One of the last panels that I caught at the New Marketing Experience conference in San Francisco touched on something that I’ve experienced: email marketing. Now, most of the conference had been about social media, Twitter, Facebook and the like, so what possible place could email marketing have in a talk that centered around new and inbound marketing? The answer: everything. Email isn’t going away anytime soon and is probably one of the most widely adopted forms of communication out there today. So why shouldn’t we talk about email marketing?
The panel at the New Marketing Experience consisted of Justin Levy of New Marketing Labs, Stu Carty of Constant Contact, DJ Waldow of Blue Sky Factory and Len Shneyder of the Unica Corporation. Here’s some of the highlights of the panel:
Email and social media can be integrated. Some email companies like Blue Sky Factory are using the social web as a means of getting information and education out there talking about how to best use email marketing. Whether it’s through workshops, sessions and panels arranged through a webinar, blog post, etc, there is a continued push towards getting more people aware about the advantages and pitfalls towards an email marketing campaign. And while there are a lot of companies focusing on using social media, both the two email marketing representatives, Waldow and Carty, say that email marketing campaigns like their’s, respectively, are continually growing. But as it relates to the marriage between email and social media, the advice that’s given is that you can have a “call to action” on your email that will allow your readers to share the email with their friends, family, constituents, etc. It can also be a trackable web address as well by using a URL shortener or Google Analytics tracking tag. Additional features to help make it social include having a “subscribe me” or a “share this” widget embedded that will help make your campaigns more viral, especially if your goal is to promote your product more.
It’s not either/or, but AND. Don’t think that just because email marketing is around that you need to choose between the two. It’s perfectly fine, and probably advisable to have both an email program and social media presence. It is, after all, just another touch point for your customers to get more information from you. According to the panel, the email campaigns can be used to tell your subscribers where to find you – imagine putting in your email links to your Facebook page, Twitter account, YouTube channel, etc. – it’s just a nice point of reference. And when people visit your website or social channels, you can easily point them to the area where they can opt-in and subscribe to receive your emails.

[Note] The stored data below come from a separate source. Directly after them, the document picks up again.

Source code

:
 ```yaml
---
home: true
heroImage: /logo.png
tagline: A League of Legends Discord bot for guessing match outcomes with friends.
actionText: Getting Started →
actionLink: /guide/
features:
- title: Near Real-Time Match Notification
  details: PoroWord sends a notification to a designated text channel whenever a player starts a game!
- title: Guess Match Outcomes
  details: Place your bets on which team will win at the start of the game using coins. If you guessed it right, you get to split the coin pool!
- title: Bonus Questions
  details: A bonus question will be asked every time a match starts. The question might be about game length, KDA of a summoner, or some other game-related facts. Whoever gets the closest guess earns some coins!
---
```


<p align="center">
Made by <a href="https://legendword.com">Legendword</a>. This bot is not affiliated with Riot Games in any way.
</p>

KISS stands for “Keep It Short…” Yes, you’re going to think that there are a lot of news that you want to share with your customers, but in the world of social media, we’re probably often more acclimated to the short and abbreviated version. The tip here is to keep your email that you send out short, but tell the important things. Then if the reader wants to learn more, they can then click through to a website that will contain more information about the news and other ways for them to share it – whether it’s on your company’s blog, Facebook page or a special site devoted exclusively to emails.
Learn where you’re sending it. With more people now on mobile devices like Blackberry’s, iPhones, Android and even Palm Pre devices, you’re going to have to adapt your style to make sure that your emails are accessible to everyone. That means that you’ll have to look at what people who are receiving emails online will be able to read. If that means that it’s taking them too long to read the entire thing, then you might want to shorten it up and have them open up a new browser to read the news that is really relevant for them. See the point I made earlier about KISS…
Low numbers could mean less valuable content. Don’t just sit there and keep sending out the same content over and over again expecting it to pick up. If your email numbers are dwindling – and that goes for people that either unsubscribe, mark it as spam or just don’t open the email, then you’re going to need to re-evaluate the content you’re sending out. Poll your readers and take a sample of what they’re interested in. Don’t keep pushing out information. Just like inbound marketing, you’re going to need to earn their trust and show that you can share valuable and relevant content with them.